Deux jours avant l'opération, Isabelle a l'impression de sentir une deuxième boule au dessus de l'aréole. Elle confie son doute à l'un des médecins qui la reçoit avant l'intervention. Ce dernier lui conseille d'arrêter de se chercher des anomalies partout ! Pourtant, son doute sera bien confirmé. On lui retirera deux tumeurs de deux centimètres chacune, ainsi que tous les ganglions. Heureusement, le Professeur qui la suit refusera qu'on pratique une ablation totale du sein. "Pour lui, je n'y avais pas été préparée avant l'intervention. On ne pouvait pas me faire cela à mon âge. Même s'il persistait un risque de voir apparaître d'autres tumeurs. J'étais désormais une femme abîmée. Pendant quelques jours, je me suis dit que ce n'était pas possible que ce soit à moi que cela arrive. J'étais heureuse, plutôt gâtée, je me sentais belle et pleine de vie. Puis je me suis dit, OK tu as un cancer et tu vas te battre, tu ne vas pas mourir."

Des traitements lourds.

Isabelle a ensuite commencé ses six mois de chimiothérapie. Un protocole très lourd car plus la malade est jeune, plus le cancer est agressif et vigoureux. Puis elle a enchaîné par de la radiothérapie et est toujours sous hormonothérapie (traitement visant à bloquer la fabrication d'hormones par les ovaires entraînant une ménopause).

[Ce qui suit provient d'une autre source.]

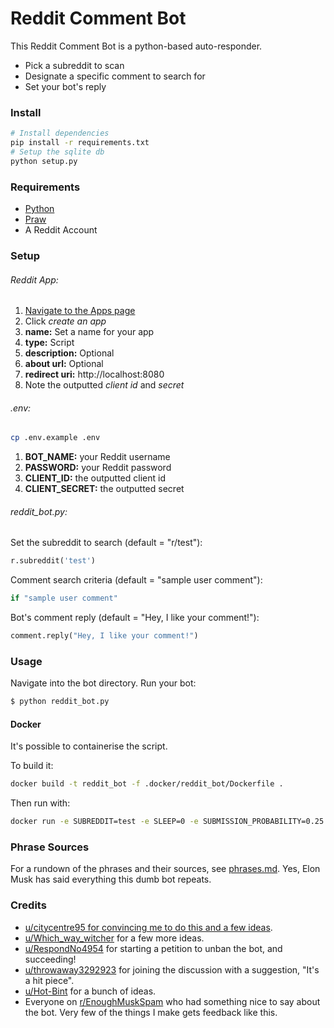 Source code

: # Reddit Comment Bot
This Reddit Comment Bot is a python-based auto-responder.
  - Pick a subreddit to scan
  - Designate a specific comment to search for
  - Set your bot's reply

### Install

```bash
# Install dependencies
pip install -r requirements.txt
# Setup the sqlite db
python setup.py
```

### Requirements
  - [Python](https://www.python.org/downloads/)
  - [Praw](https://praw.readthedocs.io/en/latest/getting_started/installation.html)
  - A Reddit Account

### Setup
###### Reddit App:
1. [Navigate to the Apps page ](https://www.reddit.com/prefs/apps/)
2. Click *create an app*
3. **name:** Set a name for your app
4. **type:** Script
5. **description:** Optional
6. **about url:** Optional
7. **redirect uri:** http://localhost:8080
8. Note the outputted *client id* and *secret*

###### .env:
```bash
cp .env.example .env
```
1. **BOT_NAME:** your Reddit username
2. **PASSWORD:** your Reddit password
3. **CLIENT_ID:** the outputted client id
4. **CLIENT_SECRET:** the outputted secret

###### reddit_bot.py:

Set the subreddit to search (default = "r/test"):
```python
r.subreddit('test')
```
Comment search criteria (default = "sample user comment"):
```python
if "sample user comment"
```
Bot's comment reply (default = "Hey, I like your comment!"):
```python
comment.reply("Hey, I like your comment!")
```

### Usage

Navigate into the bot directory.
Run your bot:
```sh
$ python reddit_bot.py
```

#### Docker

It's possible to containerise the script.

To build it:

```sh
docker build -t reddit_bot -f .docker/reddit_bot/Dockerfile .
```

Then run with:

```sh
docker run -e SUBREDDIT=test -e SLEEP=0 -e SUBMISSION_PROBABILITY=0.25 -e COMMENT_PROBABILITY=0.1 -e REPLY_AGE=4 -e ENV=test -e MODE=once -e BOT_NAME=xxx -e PASSWORD=xxx -e CLIENT_ID=xxx -e CLIENT_SECRET=xxx reddit_bot
```

### Phrase Sources

For a rundown of the phrases and their sources, see [phrases.md](phrases.md). Yes, Elon Musk has said everything this dumb bot repeats.

### Credits

- [u/citycentre95 for convincing me to do this and a few ideas](https://www.reddit.com/r/EnoughMuskSpam/comments/10fivfd/comment/j4zebju/?utm_source=reddit&utm_medium=web2x&context=3).
- [u/Which_way_witcher](https://www.reddit.com/r/EnoughMuskSpam/comments/10muplo/a_leaked_internal_message_appears_to_show_elon/j66cjrf/?context=3) for a few more ideas.
- [u/RespondNo4954](https://www.reddit.com/r/EnoughMuskSpam/comments/10tl1ef/petition_to_unban_unotenoughmuskspam/?utm_source=share&utm_medium=ios_app&utm_name=iossmf) for starting a petition to unban the bot, and succeeding!
- [u/throwaway3292923](https://www.reddit.com/u/NotEnoughMuskSpam/comments/113s6wc/comment/jbcmtqz/?utm_source=share&utm_medium=web2x&context=3) for joining the discussion with a suggestion, "It's a hit piece".
- [u/Hot-Bint](https://www.reddit.com/user/Hot-Bint/) for a bunch of ideas.
- Everyone on [r/EnoughMuskSpam](https://www.reddit.com/r/EnoughMuskSpam/) who had something nice to say about the bot. Very few of the things I make gets feedback like this.
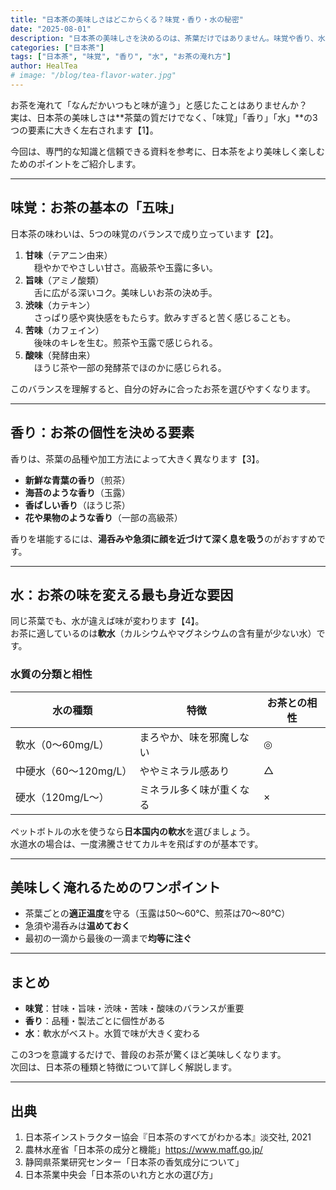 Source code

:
 ```yaml
---
title: "日本茶の美味しさはどこからくる？味覚・香り・水の秘密"
date: "2025-08-01"
description: "日本茶の美味しさを決めるのは、茶葉だけではありません。味覚や香り、水質など、お茶をもっと美味しくするための秘密を解説します。"
categories: ["日本茶"]
tags: ["日本茶", "味覚", "香り", "水", "お茶の淹れ方"]
author: HealTea
# image: "/blog/tea-flavor-water.jpg"
---
```


お茶を淹れて「なんだかいつもと味が違う」と感じたことはありませんか？  
実は、日本茶の美味しさは**茶葉の質だけでなく、「味覚」「香り」「水」**の3つの要素に大きく左右されます【1】。

今回は、専門的な知識と信頼できる資料を参考に、日本茶をより美味しく楽しむためのポイントをご紹介します。

---

## 味覚：お茶の基本の「五味」

日本茶の味わいは、5つの味覚のバランスで成り立っています【2】。

1. **甘味**（テアニン由来）  
　穏やかでやさしい甘さ。高級茶や玉露に多い。
2. **旨味**（アミノ酸類）  
　舌に広がる深いコク。美味しいお茶の決め手。
3. **渋味**（カテキン）  
　さっぱり感や爽快感をもたらす。飲みすぎると苦く感じることも。
4. **苦味**（カフェイン）  
　後味のキレを生む。煎茶や玉露で感じられる。
5. **酸味**（発酵由来）  
　ほうじ茶や一部の発酵茶でほのかに感じられる。

このバランスを理解すると、自分の好みに合ったお茶を選びやすくなります。

---

## 香り：お茶の個性を決める要素

香りは、茶葉の品種や加工方法によって大きく異なります【3】。

- **新鮮な青葉の香り**（煎茶）  
- **海苔のような香り**（玉露）  
- **香ばしい香り**（ほうじ茶）  
- **花や果物のような香り**（一部の高級茶）

香りを堪能するには、**湯呑みや急須に顔を近づけて深く息を吸う**のがおすすめです。

---

## 水：お茶の味を変える最も身近な要因

同じ茶葉でも、水が違えば味が変わります【4】。  
お茶に適しているのは**軟水**（カルシウムやマグネシウムの含有量が少ない水）です。

### 水質の分類と相性

| 水の種類 | 特徴 | お茶との相性 |
|----------|------|--------------|
| 軟水（0〜60mg/L） | まろやか、味を邪魔しない | ◎ |
| 中硬水（60〜120mg/L） | ややミネラル感あり | △ |
| 硬水（120mg/L〜） | ミネラル多く味が重くなる | × |

ペットボトルの水を使うなら**日本国内の軟水**を選びましょう。  
水道水の場合は、一度沸騰させてカルキを飛ばすのが基本です。

---

## 美味しく淹れるためのワンポイント

- 茶葉ごとの**適正温度**を守る（玉露は50〜60℃、煎茶は70〜80℃）
- 急須や湯呑みは**温めておく**
- 最初の一滴から最後の一滴まで**均等に注ぐ**

---

## まとめ

- **味覚**：甘味・旨味・渋味・苦味・酸味のバランスが重要  
- **香り**：品種・製法ごとに個性がある  
- **水**：軟水がベスト。水質で味が大きく変わる

この3つを意識するだけで、普段のお茶が驚くほど美味しくなります。  
次回は、日本茶の種類と特徴について詳しく解説します。

---

## 出典
1. 日本茶インストラクター協会『日本茶のすべてがわかる本』淡交社, 2021  
2. 農林水産省「日本茶の成分と機能」https://www.maff.go.jp/  
3. 静岡県茶業研究センター「日本茶の香気成分について」  
4. 日本茶業中央会「日本茶のいれ方と水の選び方」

La jeune femme avait des cheveux magnifiques, très longs. Elle a commencé à les perdre par poignées. "C'était horrible, moi qui était si fière de mes cheveux. J'ai commencé par les couper puis un ami me les a rasés. Je me suis retrouvée nue comme un vers. J'étais en pleurs. C'est à ce moment-là que j'ai vu la mort en face." Malgré cette terrible épreuve, la lourdeur des traitements, Isabelle ne baisse pas les bras et continue à vivre le plus normalement possible. Elle travaille, sort avec ses amis. Elle a la chance de ne pas trop souffrir des effets secondaires dus à la chimiothérapie. "Au début quand je sortais avec ma perruque, j'avais le sentiment qu'on ne voyait que cela. Au bureau mes collègues ont été très sympas. Il m'est même arrivé de l'enlever. Je m'autorisais aussi à craquer quand j'en avais besoin. Mais c'est évident que le regard des gens change. On y voit de la pitié, de la peur, de la compassion. C'est parfois dur à accepter."

Une vie désormais fragile.

"C'est dur de vivre comme une femme ménopausée à 31 ans. Si je le supporte relativement bien d'un point de vue physique, psychologiquement c'est beaucoup plus difficile. Mais pour le moment je n'ai pas le projet de faire un enfant, c'est déjà ça. Quelque part je dirais que le cancer m'a facilité la vie. Désormais je relativise beaucoup de choses. Je fais plus attention à ma façon de vivre, à mon alimentation, à ma conduite en voiture." Isabelle est consciente que sa vie est devenue fragile, mais elle se refuse à penser à la mort. Et si elle a accepté de témoigner c'est qu'elle juge utile de montrer que le cancer ne touche pas seulement les personnes plus âgées, mais aussi les jeunes, et ce, même si comme dans son cas il n'y a aucun antécédent familial.